* The task:
Go through the entries below and print, exactly, the lines starting at the one with "### 🛠️ **5. Outils de Qualité**" and ending at the one with "### 🆕 Tests d'Intégration", keeping both ends and no others.

* Available data:
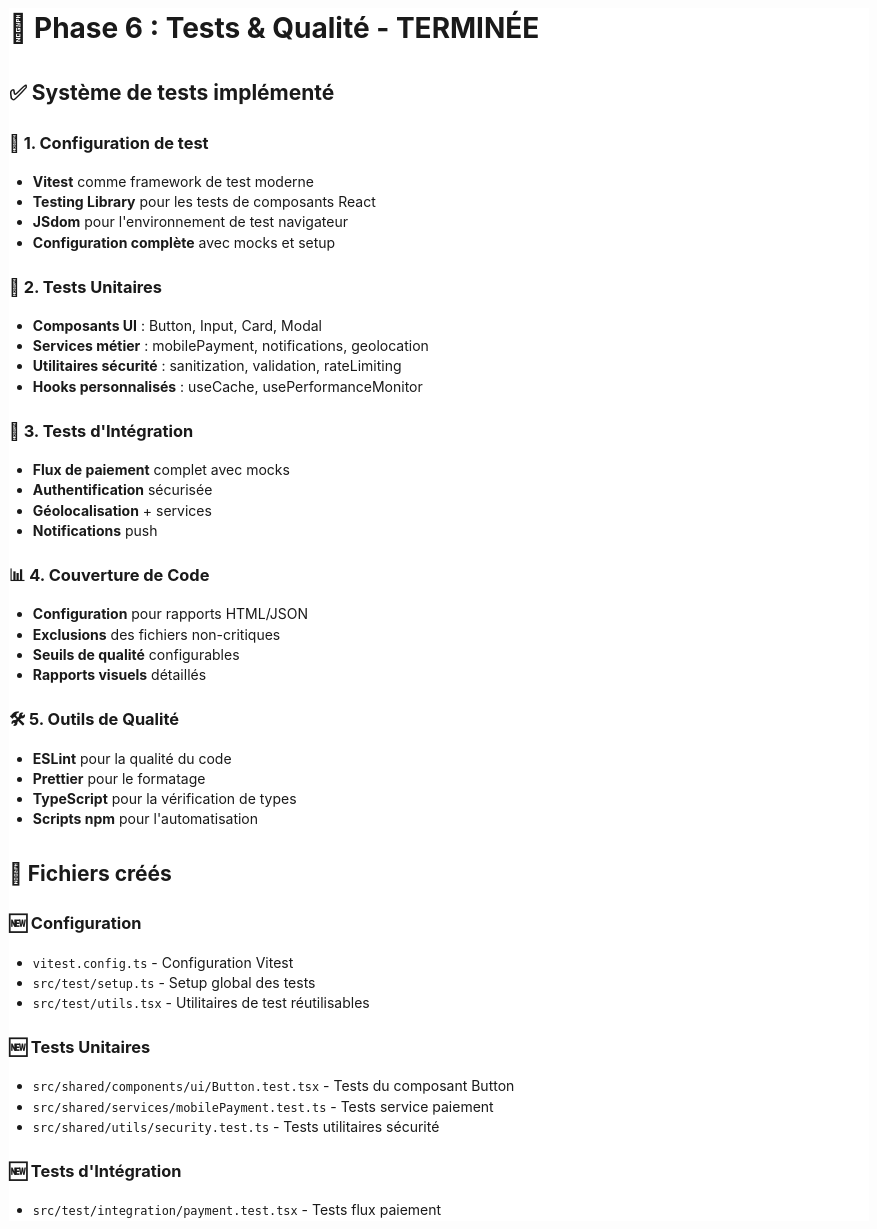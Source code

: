 # 🧪 Phase 6 : Tests & Qualité - TERMINÉE

## ✅ Système de tests implémenté

### 🔧 **1. Configuration de test**
- **Vitest** comme framework de test moderne
- **Testing Library** pour les tests de composants React
- **JSdom** pour l'environnement de test navigateur
- **Configuration complète** avec mocks et setup

### 🧪 **2. Tests Unitaires**
- **Composants UI** : Button, Input, Card, Modal
- **Services métier** : mobilePayment, notifications, geolocation
- **Utilitaires sécurité** : sanitization, validation, rateLimiting
- **Hooks personnalisés** : useCache, usePerformanceMonitor

### 🔗 **3. Tests d'Intégration**
- **Flux de paiement** complet avec mocks
- **Authentification** sécurisée
- **Géolocalisation** + services
- **Notifications** push

### 📊 **4. Couverture de Code**
- **Configuration** pour rapports HTML/JSON
- **Exclusions** des fichiers non-critiques
- **Seuils de qualité** configurables
- **Rapports visuels** détaillés

### 🛠️ **5. Outils de Qualité**
- **ESLint** pour la qualité du code
- **Prettier** pour le formatage
- **TypeScript** pour la vérification de types
- **Scripts npm** pour l'automatisation

## 📁 Fichiers créés

### 🆕 Configuration
- `vitest.config.ts` - Configuration Vitest
- `src/test/setup.ts` - Setup global des tests
- `src/test/utils.tsx` - Utilitaires de test réutilisables

### 🆕 Tests Unitaires
- `src/shared/components/ui/Button.test.tsx` - Tests du composant Button
- `src/shared/services/mobilePayment.test.ts` - Tests service paiement
- `src/shared/utils/security.test.ts` - Tests utilitaires sécurité

### 🆕 Tests d'Intégration
- `src/test/integration/payment.test.tsx` - Tests flux paiement

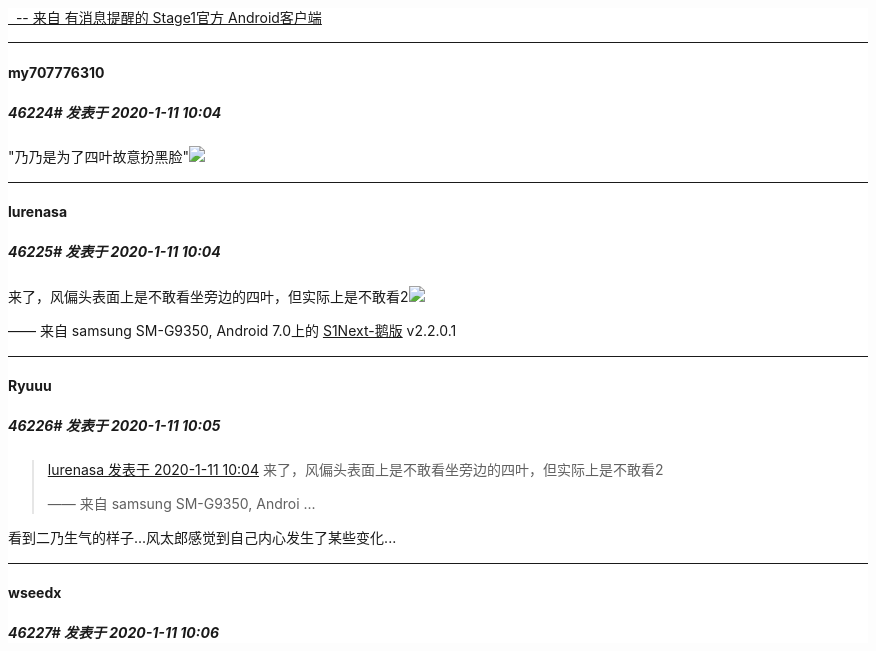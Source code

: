 [  -- 来自 有消息提醒的 Stage1官方 Android客户端](https://www.coolapk.com/apk/140634)







-----

####  my707776310  
##### 46224#       发表于 2020-1-11 10:04




"乃乃是为了四叶故意扮黑脸"<img src="https://static.saraba1st.com/image/smiley/face2017/067.png" referrerpolicy="no-referrer">







-----

####  lurenasa  
##### 46225#       发表于 2020-1-11 10:04




来了，风偏头表面上是不敢看坐旁边的四叶，但实际上是不敢看2<img src="https://static.saraba1st.com/image/smiley/face2017/065.png" referrerpolicy="no-referrer">

—— 来自 samsung SM-G9350, Android 7.0上的 [S1Next-鹅版](https://github.com/ykrank/S1-Next/releases) v2.2.0.1







-----

####  Ryuuu  
##### 46226#       发表于 2020-1-11 10:05



<blockquote><a href="httphttps://bbs.saraba1st.com/2b/forum.php?mod=redirect&amp;goto=findpost&amp;pid=46150473&amp;ptid=1831320" target="_blank">lurenasa 发表于 2020-1-11 10:04</a>
来了，风偏头表面上是不敢看坐旁边的四叶，但实际上是不敢看2

—— 来自 samsung SM-G9350, Androi ...</blockquote>
看到二乃生气的样子...风太郎感觉到自己内心发生了某些变化... 







-----

####  wseedx  
##### 46227#       发表于 2020-1-11 10:06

* Result below:
### 🛠️ **5. Outils de Qualité**
- **ESLint** pour la qualité du code
- **Prettier** pour le formatage
- **TypeScript** pour la vérification de types
- **Scripts npm** pour l'automatisation

## 📁 Fichiers créés

### 🆕 Configuration
- `vitest.config.ts` - Configuration Vitest
- `src/test/setup.ts` - Setup global des tests
- `src/test/utils.tsx` - Utilitaires de test réutilisables

### 🆕 Tests Unitaires
- `src/shared/components/ui/Button.test.tsx` - Tests du composant Button
- `src/shared/services/mobilePayment.test.ts` - Tests service paiement
- `src/shared/utils/security.test.ts` - Tests utilitaires sécurité

### 🆕 Tests d'Intégration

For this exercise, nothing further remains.